#### TO DO
The data is to be repeated exactly, with the images removed.
--- PROVIDED INFORMATION Enclosed Below ---
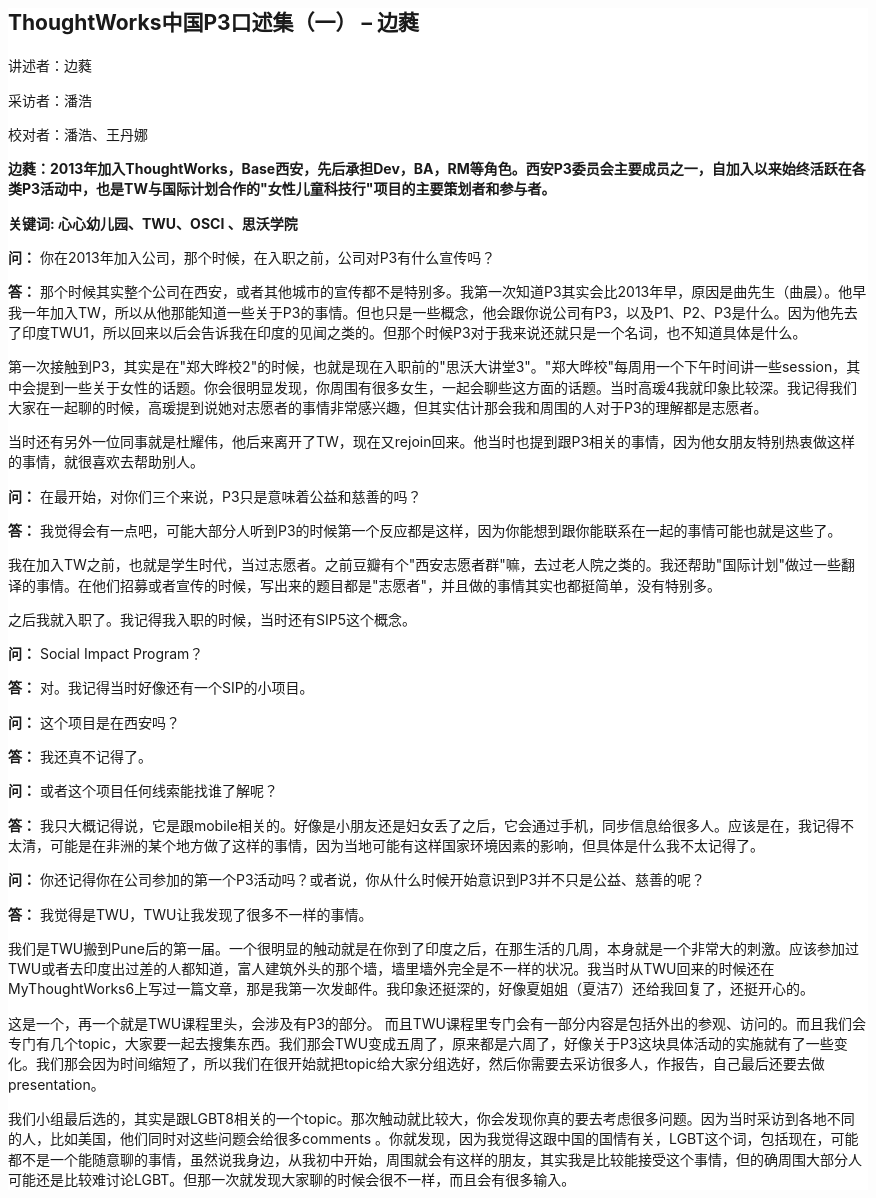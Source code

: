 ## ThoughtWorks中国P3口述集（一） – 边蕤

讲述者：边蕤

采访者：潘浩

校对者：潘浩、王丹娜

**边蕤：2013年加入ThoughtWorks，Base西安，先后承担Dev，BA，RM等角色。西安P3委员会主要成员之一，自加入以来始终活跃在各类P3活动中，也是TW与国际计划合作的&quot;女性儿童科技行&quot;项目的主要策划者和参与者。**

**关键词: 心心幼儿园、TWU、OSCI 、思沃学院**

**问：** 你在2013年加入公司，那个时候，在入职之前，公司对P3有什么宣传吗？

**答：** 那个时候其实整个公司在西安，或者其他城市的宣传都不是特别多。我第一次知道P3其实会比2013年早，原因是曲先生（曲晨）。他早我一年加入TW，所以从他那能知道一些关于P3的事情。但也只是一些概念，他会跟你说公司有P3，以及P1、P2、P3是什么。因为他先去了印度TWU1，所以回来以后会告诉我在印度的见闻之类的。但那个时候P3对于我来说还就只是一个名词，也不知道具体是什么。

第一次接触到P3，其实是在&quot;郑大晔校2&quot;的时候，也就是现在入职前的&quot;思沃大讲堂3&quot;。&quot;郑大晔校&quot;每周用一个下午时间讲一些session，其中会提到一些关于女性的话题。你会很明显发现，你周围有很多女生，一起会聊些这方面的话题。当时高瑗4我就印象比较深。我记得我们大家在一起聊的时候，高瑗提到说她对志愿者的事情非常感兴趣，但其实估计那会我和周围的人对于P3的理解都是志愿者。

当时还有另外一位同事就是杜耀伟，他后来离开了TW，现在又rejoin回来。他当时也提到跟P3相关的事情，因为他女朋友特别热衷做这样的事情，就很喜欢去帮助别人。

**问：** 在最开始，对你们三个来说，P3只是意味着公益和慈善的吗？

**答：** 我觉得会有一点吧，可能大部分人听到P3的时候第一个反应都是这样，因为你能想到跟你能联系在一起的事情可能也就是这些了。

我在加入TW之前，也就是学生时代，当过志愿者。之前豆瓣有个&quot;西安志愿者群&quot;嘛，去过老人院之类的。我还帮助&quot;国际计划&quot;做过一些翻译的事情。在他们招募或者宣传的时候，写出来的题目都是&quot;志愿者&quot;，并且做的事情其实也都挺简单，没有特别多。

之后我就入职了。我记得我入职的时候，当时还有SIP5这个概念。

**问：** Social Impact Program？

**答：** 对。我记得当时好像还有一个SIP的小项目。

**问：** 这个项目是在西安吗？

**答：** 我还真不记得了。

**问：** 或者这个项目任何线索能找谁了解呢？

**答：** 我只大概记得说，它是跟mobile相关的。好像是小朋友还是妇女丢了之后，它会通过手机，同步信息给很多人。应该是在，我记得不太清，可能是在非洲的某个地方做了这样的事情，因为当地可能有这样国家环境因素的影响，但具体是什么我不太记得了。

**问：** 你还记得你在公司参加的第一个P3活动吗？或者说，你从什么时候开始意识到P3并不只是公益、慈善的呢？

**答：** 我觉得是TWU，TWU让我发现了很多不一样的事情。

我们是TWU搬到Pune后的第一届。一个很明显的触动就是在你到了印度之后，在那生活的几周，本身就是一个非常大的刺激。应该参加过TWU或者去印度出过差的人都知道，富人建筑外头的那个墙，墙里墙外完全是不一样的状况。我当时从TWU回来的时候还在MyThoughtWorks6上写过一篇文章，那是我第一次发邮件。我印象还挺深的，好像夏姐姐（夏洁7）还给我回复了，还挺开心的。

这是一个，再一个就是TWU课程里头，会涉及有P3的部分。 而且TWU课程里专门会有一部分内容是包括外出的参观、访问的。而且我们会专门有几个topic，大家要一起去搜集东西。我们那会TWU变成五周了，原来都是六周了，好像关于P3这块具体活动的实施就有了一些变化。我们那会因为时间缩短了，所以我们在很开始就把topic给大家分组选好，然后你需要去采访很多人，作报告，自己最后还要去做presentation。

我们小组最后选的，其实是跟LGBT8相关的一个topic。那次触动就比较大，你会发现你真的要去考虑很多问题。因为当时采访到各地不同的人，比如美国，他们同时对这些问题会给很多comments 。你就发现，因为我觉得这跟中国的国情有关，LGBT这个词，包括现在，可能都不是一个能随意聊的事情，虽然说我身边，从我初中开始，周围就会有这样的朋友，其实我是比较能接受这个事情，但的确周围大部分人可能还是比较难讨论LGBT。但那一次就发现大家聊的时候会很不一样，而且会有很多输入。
--- End of Enclosed PROVIDED INFORMATION ---
#### SOLUTION TO THIS TASK
Source code

: ## ThoughtWorks中国P3口述集（一） – 边蕤

讲述者：边蕤

采访者：潘浩

校对者：潘浩、王丹娜

**边蕤：2013年加入ThoughtWorks，Base西安，先后承担Dev，BA，RM等角色。西安P3委员会主要成员之一，自加入以来始终活跃在各类P3活动中，也是TW与国际计划合作的&quot;女性儿童科技行&quot;项目的主要策划者和参与者。**

**关键词: 心心幼儿园、TWU、OSCI 、思沃学院**

**问：** 你在2013年加入公司，那个时候，在入职之前，公司对P3有什么宣传吗？

**答：** 那个时候其实整个公司在西安，或者其他城市的宣传都不是特别多。我第一次知道P3其实会比2013年早，原因是曲先生（曲晨）。他早我一年加入TW，所以从他那能知道一些关于P3的事情。但也只是一些概念，他会跟你说公司有P3，以及P1、P2、P3是什么。因为他先去了印度TWU1，所以回来以后会告诉我在印度的见闻之类的。但那个时候P3对于我来说还就只是一个名词，也不知道具体是什么。

第一次接触到P3，其实是在&quot;郑大晔校2&quot;的时候，也就是现在入职前的&quot;思沃大讲堂3&quot;。&quot;郑大晔校&quot;每周用一个下午时间讲一些session，其中会提到一些关于女性的话题。你会很明显发现，你周围有很多女生，一起会聊些这方面的话题。当时高瑗4我就印象比较深。我记得我们大家在一起聊的时候，高瑗提到说她对志愿者的事情非常感兴趣，但其实估计那会我和周围的人对于P3的理解都是志愿者。

当时还有另外一位同事就是杜耀伟，他后来离开了TW，现在又rejoin回来。他当时也提到跟P3相关的事情，因为他女朋友特别热衷做这样的事情，就很喜欢去帮助别人。

**问：** 在最开始，对你们三个来说，P3只是意味着公益和慈善的吗？

**答：** 我觉得会有一点吧，可能大部分人听到P3的时候第一个反应都是这样，因为你能想到跟你能联系在一起的事情可能也就是这些了。

我在加入TW之前，也就是学生时代，当过志愿者。之前豆瓣有个&quot;西安志愿者群&quot;嘛，去过老人院之类的。我还帮助&quot;国际计划&quot;做过一些翻译的事情。在他们招募或者宣传的时候，写出来的题目都是&quot;志愿者&quot;，并且做的事情其实也都挺简单，没有特别多。

之后我就入职了。我记得我入职的时候，当时还有SIP5这个概念。

**问：** Social Impact Program？

**答：** 对。我记得当时好像还有一个SIP的小项目。

**问：** 这个项目是在西安吗？

**答：** 我还真不记得了。

**问：** 或者这个项目任何线索能找谁了解呢？

**答：** 我只大概记得说，它是跟mobile相关的。好像是小朋友还是妇女丢了之后，它会通过手机，同步信息给很多人。应该是在，我记得不太清，可能是在非洲的某个地方做了这样的事情，因为当地可能有这样国家环境因素的影响，但具体是什么我不太记得了。

**问：** 你还记得你在公司参加的第一个P3活动吗？或者说，你从什么时候开始意识到P3并不只是公益、慈善的呢？

**答：** 我觉得是TWU，TWU让我发现了很多不一样的事情。

我们是TWU搬到Pune后的第一届。一个很明显的触动就是在你到了印度之后，在那生活的几周，本身就是一个非常大的刺激。应该参加过TWU或者去印度出过差的人都知道，富人建筑外头的那个墙，墙里墙外完全是不一样的状况。我当时从TWU回来的时候还在MyThoughtWorks6上写过一篇文章，那是我第一次发邮件。我印象还挺深的，好像夏姐姐（夏洁7）还给我回复了，还挺开心的。

这是一个，再一个就是TWU课程里头，会涉及有P3的部分。 而且TWU课程里专门会有一部分内容是包括外出的参观、访问的。而且我们会专门有几个topic，大家要一起去搜集东西。我们那会TWU变成五周了，原来都是六周了，好像关于P3这块具体活动的实施就有了一些变化。我们那会因为时间缩短了，所以我们在很开始就把topic给大家分组选好，然后你需要去采访很多人，作报告，自己最后还要去做presentation。

我们小组最后选的，其实是跟LGBT8相关的一个topic。那次触动就比较大，你会发现你真的要去考虑很多问题。因为当时采访到各地不同的人，比如美国，他们同时对这些问题会给很多comments 。你就发现，因为我觉得这跟中国的国情有关，LGBT这个词，包括现在，可能都不是一个能随意聊的事情，虽然说我身边，从我初中开始，周围就会有这样的朋友，其实我是比较能接受这个事情，但的确周围大部分人可能还是比较难讨论LGBT。但那一次就发现大家聊的时候会很不一样，而且会有很多输入。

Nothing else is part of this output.